WASHINGTON, D.C. - President Donald Trump’s abrupt dismissal of FBI Director James Comey has the potential to be a pivotal juncture for his presidency and for Congress. Some have already declared this a constitutional crisis, while others insist Comey’s firing was legitimate and the tempest it spawned will blow over soon.
The reality is, it depends. It depends mostly on how Republicans in Congress respond, and that, of course, depends largely on public opinion.
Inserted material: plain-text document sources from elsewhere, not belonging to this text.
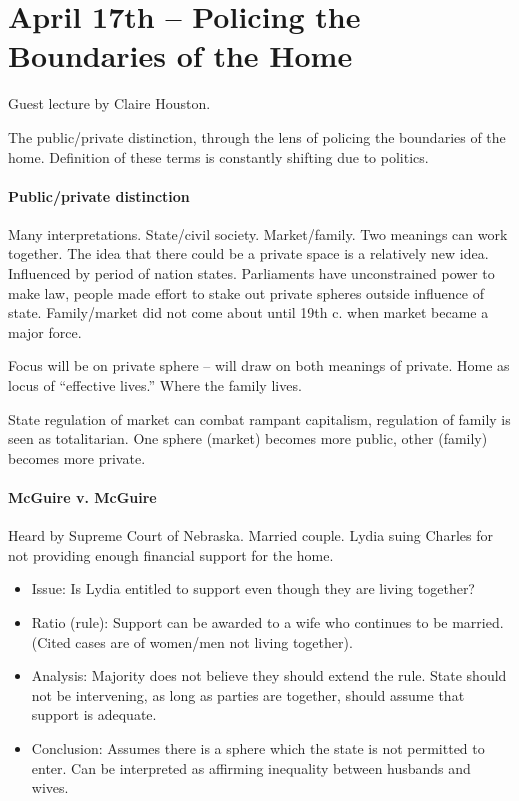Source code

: \section{April 17th -- Policing the Boundaries of the Home}

Guest lecture by Claire Houston.

The public/private distinction, through the lens of policing the boundaries of the home. Definition of these terms is constantly shifting due to politics.

\paragraph{Public/private distinction} Many interpretations. State/civil society. Market/family. Two meanings can work together. The idea that there could be a private space is a relatively new idea. Influenced by period of nation states. Parliaments have unconstrained power to make law, people made effort to stake out private spheres outside influence of state. Family/market did not come about until 19th c. when market became a major force.

Focus will be on private sphere -- will draw on both meanings of private. Home as locus of ``effective lives.'' Where the family lives.

State regulation of market can combat rampant capitalism, regulation of family is seen as totalitarian. One sphere (market) becomes more public, other (family) becomes more private.

\paragraph{McGuire v. McGuire} Heard by Supreme Court of Nebraska. Married couple. Lydia suing Charles for not providing enough financial support for the home.

\begin{itemize}
	\item Issue: Is Lydia entitled to support even though they are living together?
	\item Ratio (rule): Support can be awarded to a wife who continues to be married. (Cited cases are of women/men not living together).
	\item Analysis: Majority does not believe they should extend the rule. State should not be intervening, as long as parties are together, should assume that support is adequate.
	\item Conclusion: Assumes there is a sphere which the state is not permitted to enter. Can be interpreted as affirming inequality between husbands and wives. 
\end{itemize}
Here are four possible outcomes that could unfold in the coming weeks:
1. Not much. Donald Trump has survived the kinds of scandals and offenses that almost always extinguish political careers. In some cases, Trump has emerged from controversies even stronger. Exhibit A would be the exposure during the campaign of the tapes of his offensive exchanges about women with television personality Billy Bush. Not only did Trump stay in the race and win, the incident created a sense of Trump’s invincibility.
It isn’t farfetched that the tornado brewed by firing Comey could blow through Washington without lasting destruction. If Republicans in Congress remain divided in their views of the president’s action, as they are now, the status quo could return quickly. Deputy Attorney General Rod Rosenstein would continue to supervise the federal investigation into Russian interference in the 2016 campaign, which could last for months or years. The congressional intelligence committees would continue their investigations into the same. Trump could promptly name a new FBI director, conceivably someone who could garner bipartisan support in the confirmation process.
Many would argue this is the most likely outcome.
2. A whole lot. Already various interest groups, leaders and commentators are using the I-word — impeachment. Social media is buzzing about it. Congressional Democrats, however, are not.
The official Democratic world seems to be following a tacit strategy of not talking about impeachment — yet. Instead, they are nearly unanimous in demanding that the Justice Department appoint a special counsel to pick up the Russia investigation.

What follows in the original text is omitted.